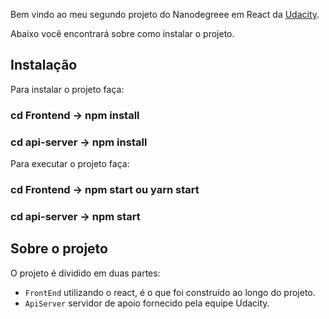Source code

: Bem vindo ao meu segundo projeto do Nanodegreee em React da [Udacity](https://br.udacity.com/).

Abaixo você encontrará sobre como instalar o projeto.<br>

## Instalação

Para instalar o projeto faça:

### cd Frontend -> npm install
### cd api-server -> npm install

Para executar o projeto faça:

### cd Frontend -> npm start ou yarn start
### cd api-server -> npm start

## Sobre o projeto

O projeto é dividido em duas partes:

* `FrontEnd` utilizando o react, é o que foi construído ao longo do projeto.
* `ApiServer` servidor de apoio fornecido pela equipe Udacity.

--- Exercise ---
What is needed is an exact repetition of every entry, without the pictures.

--- Output of the exercise ---
Source code

: Bem vindo ao meu segundo projeto do Nanodegreee em React da [Udacity](https://br.udacity.com/).

Abaixo você encontrará sobre como instalar o projeto.<br>

## Instalação

Para instalar o projeto faça:

### cd Frontend -> npm install
### cd api-server -> npm install

Para executar o projeto faça:

### cd Frontend -> npm start ou yarn start
### cd api-server -> npm start

## Sobre o projeto

O projeto é dividido em duas partes:

* `FrontEnd` utilizando o react, é o que foi construído ao longo do projeto.
* `ApiServer` servidor de apoio fornecido pela equipe Udacity.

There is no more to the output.